Giovanni Pierluigi Palestrina
Missa Papae Marcelli
Unter den ungefähr 100 Messvertonungen Palestrinas nimmt die Missa Papae Marcelli eine Sonderstellung ein. Sie gilt seit Jahrhunderten als ideale Verbindung von Polyphonie und Textverständlichkeit. Die franko-flämische Schule erreichte in ihrer fünften Generation mit den Komponisten Orlando di Lasso und Palestrina ihren Höhepunkt und brachte in der polyphonen Musik unübertroffene Meisterwerke hervor.
Schon wieder eine Messe! Unsere Leser der ersten Stunde könnten auf den Gedanken kommen, daß sich die Komponisten vor 1600 nur mit Messvertonungen beschäftigten.
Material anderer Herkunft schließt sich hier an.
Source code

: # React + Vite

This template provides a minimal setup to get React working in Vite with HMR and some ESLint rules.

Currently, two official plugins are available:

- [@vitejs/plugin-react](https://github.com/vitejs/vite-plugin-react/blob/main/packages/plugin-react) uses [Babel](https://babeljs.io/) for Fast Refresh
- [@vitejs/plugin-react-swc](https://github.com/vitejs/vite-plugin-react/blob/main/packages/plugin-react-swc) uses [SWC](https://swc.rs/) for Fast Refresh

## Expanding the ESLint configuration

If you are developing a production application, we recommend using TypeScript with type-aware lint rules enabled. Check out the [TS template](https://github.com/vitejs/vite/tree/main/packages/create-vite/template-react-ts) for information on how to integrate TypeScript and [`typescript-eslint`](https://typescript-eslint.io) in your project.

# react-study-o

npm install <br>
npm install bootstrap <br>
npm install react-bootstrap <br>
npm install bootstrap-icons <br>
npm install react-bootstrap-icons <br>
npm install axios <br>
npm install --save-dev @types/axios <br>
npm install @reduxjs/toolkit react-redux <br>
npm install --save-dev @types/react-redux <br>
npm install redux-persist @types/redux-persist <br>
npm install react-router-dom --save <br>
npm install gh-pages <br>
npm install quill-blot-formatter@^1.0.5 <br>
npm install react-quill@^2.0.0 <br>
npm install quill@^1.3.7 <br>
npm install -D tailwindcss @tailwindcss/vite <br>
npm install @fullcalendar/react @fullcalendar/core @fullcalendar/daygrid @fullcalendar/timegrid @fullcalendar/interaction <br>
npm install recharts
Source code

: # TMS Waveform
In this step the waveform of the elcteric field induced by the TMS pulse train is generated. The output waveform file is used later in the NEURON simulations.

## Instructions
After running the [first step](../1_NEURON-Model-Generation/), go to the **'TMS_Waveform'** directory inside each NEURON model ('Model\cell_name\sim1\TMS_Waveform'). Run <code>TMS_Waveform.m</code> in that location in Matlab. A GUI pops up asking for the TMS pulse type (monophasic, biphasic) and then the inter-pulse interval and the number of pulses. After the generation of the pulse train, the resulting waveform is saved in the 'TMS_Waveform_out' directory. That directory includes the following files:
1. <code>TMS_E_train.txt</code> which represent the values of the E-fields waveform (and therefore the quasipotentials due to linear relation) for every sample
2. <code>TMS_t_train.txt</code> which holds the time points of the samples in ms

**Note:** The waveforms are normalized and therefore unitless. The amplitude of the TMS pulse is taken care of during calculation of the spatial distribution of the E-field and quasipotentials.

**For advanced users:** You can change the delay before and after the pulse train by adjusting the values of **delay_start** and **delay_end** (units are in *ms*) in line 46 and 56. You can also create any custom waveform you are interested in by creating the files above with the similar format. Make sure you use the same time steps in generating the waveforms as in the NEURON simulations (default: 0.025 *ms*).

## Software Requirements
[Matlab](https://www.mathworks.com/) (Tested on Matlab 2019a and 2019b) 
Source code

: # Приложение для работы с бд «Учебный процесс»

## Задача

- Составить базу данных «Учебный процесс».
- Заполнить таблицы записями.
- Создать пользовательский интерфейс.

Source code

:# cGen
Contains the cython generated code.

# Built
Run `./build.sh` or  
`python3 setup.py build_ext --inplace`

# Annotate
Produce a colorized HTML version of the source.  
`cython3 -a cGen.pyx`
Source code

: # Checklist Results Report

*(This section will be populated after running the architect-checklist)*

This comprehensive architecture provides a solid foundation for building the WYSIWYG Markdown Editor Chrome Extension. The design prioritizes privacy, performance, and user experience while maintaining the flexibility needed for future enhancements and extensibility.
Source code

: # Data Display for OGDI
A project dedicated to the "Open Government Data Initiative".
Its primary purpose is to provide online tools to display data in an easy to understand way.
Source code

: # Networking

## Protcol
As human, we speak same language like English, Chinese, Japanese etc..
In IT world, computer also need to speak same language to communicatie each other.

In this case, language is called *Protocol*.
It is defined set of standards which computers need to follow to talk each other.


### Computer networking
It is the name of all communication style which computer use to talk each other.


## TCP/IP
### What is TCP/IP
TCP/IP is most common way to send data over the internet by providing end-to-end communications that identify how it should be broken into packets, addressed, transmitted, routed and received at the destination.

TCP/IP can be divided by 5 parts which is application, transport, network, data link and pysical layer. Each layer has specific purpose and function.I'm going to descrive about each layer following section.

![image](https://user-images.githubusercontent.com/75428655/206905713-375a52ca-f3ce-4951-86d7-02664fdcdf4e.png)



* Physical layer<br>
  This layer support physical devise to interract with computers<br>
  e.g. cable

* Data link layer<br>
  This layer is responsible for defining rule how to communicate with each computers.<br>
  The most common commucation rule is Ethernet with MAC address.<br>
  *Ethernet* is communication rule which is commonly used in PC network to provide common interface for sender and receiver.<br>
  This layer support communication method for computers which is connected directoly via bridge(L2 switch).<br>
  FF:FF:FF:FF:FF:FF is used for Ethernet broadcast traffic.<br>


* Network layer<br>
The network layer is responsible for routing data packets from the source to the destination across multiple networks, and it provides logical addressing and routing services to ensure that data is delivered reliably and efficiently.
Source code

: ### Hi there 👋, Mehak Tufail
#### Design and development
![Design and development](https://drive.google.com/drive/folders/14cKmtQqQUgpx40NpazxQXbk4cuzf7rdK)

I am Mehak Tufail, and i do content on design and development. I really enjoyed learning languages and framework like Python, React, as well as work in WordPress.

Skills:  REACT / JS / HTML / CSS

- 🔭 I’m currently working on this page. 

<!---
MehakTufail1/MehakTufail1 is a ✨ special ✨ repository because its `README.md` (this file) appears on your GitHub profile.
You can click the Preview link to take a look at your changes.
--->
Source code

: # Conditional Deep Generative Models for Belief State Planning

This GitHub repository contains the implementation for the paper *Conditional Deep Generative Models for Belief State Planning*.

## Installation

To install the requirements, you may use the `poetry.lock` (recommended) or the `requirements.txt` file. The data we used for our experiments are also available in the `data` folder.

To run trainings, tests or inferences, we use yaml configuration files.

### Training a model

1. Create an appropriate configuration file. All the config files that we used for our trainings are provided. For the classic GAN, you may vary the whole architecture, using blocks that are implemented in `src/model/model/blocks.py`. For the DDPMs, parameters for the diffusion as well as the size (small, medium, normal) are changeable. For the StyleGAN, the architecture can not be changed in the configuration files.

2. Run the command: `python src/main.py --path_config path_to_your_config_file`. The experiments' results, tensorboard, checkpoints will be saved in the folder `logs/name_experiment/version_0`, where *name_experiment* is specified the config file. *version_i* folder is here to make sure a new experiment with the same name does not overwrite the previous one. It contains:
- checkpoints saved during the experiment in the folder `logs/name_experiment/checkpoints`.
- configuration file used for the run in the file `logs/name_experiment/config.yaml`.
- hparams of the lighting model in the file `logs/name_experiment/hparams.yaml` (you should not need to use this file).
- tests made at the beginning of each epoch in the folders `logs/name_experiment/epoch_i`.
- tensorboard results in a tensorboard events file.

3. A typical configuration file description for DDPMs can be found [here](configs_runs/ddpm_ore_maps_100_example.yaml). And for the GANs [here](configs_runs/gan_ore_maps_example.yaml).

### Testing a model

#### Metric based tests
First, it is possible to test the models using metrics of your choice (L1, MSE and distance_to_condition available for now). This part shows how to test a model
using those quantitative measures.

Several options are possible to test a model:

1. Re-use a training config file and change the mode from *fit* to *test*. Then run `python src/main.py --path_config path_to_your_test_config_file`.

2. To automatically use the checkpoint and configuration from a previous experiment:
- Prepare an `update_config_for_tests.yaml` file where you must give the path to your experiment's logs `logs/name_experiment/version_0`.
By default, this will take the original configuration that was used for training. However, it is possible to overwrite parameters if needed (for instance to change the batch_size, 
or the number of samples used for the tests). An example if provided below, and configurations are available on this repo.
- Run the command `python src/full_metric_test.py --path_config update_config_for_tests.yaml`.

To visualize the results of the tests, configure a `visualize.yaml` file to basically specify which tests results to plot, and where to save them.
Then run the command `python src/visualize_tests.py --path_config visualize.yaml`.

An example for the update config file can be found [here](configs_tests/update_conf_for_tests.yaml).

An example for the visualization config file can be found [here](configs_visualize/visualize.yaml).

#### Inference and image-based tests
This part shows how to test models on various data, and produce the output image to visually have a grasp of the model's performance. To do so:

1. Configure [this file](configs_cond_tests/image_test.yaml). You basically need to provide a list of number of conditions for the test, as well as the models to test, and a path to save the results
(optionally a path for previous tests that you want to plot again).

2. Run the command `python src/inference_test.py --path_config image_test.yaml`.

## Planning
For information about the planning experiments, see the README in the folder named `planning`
Nach der Messe de Nostre Dame und der Missa Prolationum stelle ich nun die dritte Messe in Folge vor. Natürlich gab es viele andere Gattungen, doch den lateinischen Text des Messordinariums zu vertonen, haben fast alle Komponisten als große Herausforderung betrachtet und gerade in diesen Werken ihre Meisterschaft unter Beweis gestellt. Selbst Beethoven, der sich der Kirchenmusik nur selten widmete, bezeichnete die Missa Solemnis als sein bestes Werk. Wir bleiben aber noch im 16. Jahrhundert und bei der Missa Papae Marcelli, die oft in Zusammenhang mit dem Tridentiner Konzil (1545-1563) erwähnt wird. Im Rahmen dieses Konzils wurde unter anderem über grundlegende Fragen der Kirchenmusik beraten. Die Kirche kritisierte zum einen den weltlichen Einfluß auf die sakrale Musik und verwies auf das damals populäre Volkslied "L'homme armé", das schon von Dufay als Cantus firmus in einer Messvertonung verwendet worden war. Er übernahm die bekannte Melodie in den Tenor und unterlegte sie mit dem lateinischen Messetext. Diese als Tenormesse bezeichnete Gattung wurde von nahezu allen Komponisten der folgenden Generationen gepflegt und gerade die "Missa L'homme armé" ist im Werkverzeichnis aller großer Komponisten zwischen Dufay und Palestrina zu finden. Zum anderen lehnte die Kirche die künstliche, aufwendig verzierte und somit unverständliche Vokalmusik ab und warf den Komponisten Dekadenz und Mißbrauch vor. Zum Verbot der polyphonen Musik in der Kirche kam es trotz entsprechender Anträge aber nicht, doch die geistliche Führung verlangte in Zukunft den Ausschluß von weltlichen Melodien, Textverständlichkeit und eine Würde im Ausdruck. chon der 1555 verstorbene Papst Marcellus II., der nur 22 Tage im Amt war, beklagte sich bei Palestrina über die vielen Koloraturen und die komplizierten Rhythmen, die das Verstehen des geistlichen Textes unmöglich machten. Sieben Jahre nach dem Tod des Papstes widmete ihm der Komponist diese Messe, die seine und auch die Wünsche des Konzils erfüllte.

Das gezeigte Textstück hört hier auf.